Slater yawned and ran his hands over his cropped black hair. "A door-to-door search of every house in the area, plus an extensive search of nearby parks and woods failed to come up with a single clue."
"It's certainly a puzzle." Scott raked through old newspaper clippings. "No wonder there were such wild speculations at the time, including UFO abduction theories."
He came upon a headline from the Morning Herald in inch-high type: "Did Martin fall into the Twilight Zone?"
"We've done numerous updates on the Perry boy's disappearance." Editor Greg Mowatt looked impatient. "Frankly, I don't see how another one would serve any useful purpose." He took a gulp of coffee thick as sludge. "There are so many missing kids today, I doubt if our readers would be interested."
It was a raw November day with the threat of snow in the air. A freezing wind knifed in from the North Shore Mountains.
"But the circumstances surrounding Martin Perry's disappearance are unusually dramatic," Scott argued. "Someone must know something about what happened to him, perhaps without even realizing it. A full-page article on the case might just be the memory-jolter they need."

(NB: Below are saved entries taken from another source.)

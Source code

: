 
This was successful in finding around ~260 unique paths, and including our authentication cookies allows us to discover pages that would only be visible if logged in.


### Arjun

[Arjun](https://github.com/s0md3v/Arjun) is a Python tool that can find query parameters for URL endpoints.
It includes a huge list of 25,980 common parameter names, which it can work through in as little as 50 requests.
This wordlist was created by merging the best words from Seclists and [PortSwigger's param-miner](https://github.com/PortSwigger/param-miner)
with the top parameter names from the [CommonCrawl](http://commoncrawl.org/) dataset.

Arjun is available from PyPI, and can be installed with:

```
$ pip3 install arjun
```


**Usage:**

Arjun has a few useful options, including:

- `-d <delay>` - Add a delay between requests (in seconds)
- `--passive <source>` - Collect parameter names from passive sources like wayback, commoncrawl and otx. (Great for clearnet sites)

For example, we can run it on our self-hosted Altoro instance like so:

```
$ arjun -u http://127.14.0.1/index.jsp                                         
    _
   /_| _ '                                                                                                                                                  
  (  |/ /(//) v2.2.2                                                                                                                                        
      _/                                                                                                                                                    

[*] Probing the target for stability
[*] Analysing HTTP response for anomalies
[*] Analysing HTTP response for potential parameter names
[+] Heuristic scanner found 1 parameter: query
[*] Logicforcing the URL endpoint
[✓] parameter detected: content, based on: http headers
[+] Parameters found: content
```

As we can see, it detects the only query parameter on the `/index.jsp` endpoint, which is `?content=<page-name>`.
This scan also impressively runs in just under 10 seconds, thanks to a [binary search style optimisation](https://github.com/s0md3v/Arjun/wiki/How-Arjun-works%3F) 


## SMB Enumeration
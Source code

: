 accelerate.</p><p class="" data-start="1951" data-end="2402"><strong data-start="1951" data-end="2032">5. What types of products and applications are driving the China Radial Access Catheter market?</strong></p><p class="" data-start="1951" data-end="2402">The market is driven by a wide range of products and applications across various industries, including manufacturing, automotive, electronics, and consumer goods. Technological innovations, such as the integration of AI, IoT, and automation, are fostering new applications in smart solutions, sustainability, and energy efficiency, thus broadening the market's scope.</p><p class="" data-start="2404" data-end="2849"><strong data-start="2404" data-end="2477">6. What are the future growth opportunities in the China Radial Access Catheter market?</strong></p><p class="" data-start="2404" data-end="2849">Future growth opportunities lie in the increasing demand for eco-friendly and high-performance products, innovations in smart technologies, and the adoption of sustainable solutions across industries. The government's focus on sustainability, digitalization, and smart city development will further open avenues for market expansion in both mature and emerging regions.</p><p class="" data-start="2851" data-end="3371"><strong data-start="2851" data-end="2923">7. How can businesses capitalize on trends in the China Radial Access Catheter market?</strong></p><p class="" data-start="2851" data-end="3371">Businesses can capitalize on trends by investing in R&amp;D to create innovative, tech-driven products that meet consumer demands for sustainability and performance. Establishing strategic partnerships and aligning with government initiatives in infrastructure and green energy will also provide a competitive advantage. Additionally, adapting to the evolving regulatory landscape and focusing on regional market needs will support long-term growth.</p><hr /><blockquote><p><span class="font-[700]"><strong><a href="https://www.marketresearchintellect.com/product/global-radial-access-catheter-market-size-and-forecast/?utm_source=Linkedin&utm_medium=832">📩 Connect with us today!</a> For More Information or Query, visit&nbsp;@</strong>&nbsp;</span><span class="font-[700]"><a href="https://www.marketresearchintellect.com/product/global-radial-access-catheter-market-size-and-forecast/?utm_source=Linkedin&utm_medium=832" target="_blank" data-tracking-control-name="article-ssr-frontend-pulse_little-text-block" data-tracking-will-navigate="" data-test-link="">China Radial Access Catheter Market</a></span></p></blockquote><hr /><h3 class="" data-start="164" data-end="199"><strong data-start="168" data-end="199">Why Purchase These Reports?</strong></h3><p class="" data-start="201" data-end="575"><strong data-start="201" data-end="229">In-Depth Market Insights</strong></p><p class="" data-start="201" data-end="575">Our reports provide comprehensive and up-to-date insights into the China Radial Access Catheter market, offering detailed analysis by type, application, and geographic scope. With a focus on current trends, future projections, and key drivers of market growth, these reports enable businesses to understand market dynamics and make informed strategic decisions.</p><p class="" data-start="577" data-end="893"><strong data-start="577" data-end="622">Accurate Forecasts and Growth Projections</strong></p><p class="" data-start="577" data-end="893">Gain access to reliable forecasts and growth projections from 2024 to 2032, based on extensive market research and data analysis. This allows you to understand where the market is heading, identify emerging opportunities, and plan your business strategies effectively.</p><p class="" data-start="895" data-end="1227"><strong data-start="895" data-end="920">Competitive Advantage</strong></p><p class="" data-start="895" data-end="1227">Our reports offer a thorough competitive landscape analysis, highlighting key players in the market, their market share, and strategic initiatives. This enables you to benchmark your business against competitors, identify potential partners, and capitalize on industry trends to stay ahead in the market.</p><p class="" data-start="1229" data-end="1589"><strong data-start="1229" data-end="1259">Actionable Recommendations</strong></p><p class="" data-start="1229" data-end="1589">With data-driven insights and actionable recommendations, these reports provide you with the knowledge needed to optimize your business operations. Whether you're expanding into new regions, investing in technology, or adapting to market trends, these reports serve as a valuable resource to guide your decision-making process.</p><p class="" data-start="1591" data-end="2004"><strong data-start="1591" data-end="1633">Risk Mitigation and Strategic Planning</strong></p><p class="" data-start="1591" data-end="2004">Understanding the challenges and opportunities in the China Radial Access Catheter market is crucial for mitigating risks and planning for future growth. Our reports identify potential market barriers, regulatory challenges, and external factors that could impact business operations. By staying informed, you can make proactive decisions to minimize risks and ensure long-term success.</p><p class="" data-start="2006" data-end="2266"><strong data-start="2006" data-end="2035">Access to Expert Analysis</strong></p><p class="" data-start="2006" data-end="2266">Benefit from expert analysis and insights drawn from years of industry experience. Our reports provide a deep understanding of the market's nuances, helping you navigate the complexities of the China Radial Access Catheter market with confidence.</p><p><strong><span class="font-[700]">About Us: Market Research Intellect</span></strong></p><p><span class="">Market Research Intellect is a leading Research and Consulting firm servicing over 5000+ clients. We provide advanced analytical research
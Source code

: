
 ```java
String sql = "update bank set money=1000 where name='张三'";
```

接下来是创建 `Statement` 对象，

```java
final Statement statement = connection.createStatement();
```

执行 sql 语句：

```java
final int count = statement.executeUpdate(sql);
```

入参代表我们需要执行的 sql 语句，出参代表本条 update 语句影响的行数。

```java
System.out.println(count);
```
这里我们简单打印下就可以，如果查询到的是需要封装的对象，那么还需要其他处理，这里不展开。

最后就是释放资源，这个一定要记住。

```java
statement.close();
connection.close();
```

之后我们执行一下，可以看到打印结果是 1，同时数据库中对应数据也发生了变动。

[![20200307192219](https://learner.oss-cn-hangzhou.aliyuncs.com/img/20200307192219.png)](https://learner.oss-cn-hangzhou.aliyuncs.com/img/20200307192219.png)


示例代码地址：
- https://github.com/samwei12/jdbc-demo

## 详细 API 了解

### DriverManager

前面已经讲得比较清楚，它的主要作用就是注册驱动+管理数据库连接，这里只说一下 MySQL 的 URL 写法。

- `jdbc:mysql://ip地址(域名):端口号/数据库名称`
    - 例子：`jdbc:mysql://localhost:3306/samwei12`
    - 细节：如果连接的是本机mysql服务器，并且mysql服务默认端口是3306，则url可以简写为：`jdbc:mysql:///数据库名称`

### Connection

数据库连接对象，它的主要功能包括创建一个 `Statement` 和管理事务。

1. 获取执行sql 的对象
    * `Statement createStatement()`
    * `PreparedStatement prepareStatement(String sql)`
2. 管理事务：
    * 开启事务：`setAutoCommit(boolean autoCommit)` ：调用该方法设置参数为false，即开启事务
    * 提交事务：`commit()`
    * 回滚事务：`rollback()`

"You'd have to come up with something new." Greg's icy blue eyes were as inhospitable as the weather. "A different angle about the case that up until now has gone undiscovered."
"December eighth is the anniversary of the boy's disappearance," Scott reminded him. "That doesn't give me much time to dig around and try to come up with something different."
"Take it or leave it." Greg shrugged dismissively, and began rummaging through a stack of papers on his desk.
"I'll see what I can do." Scott was far from happy. He knew Greg's lack of enthusiasm regarding the Perry case was because it did not contain the lurid type of sensationalism sure to sell newspapers.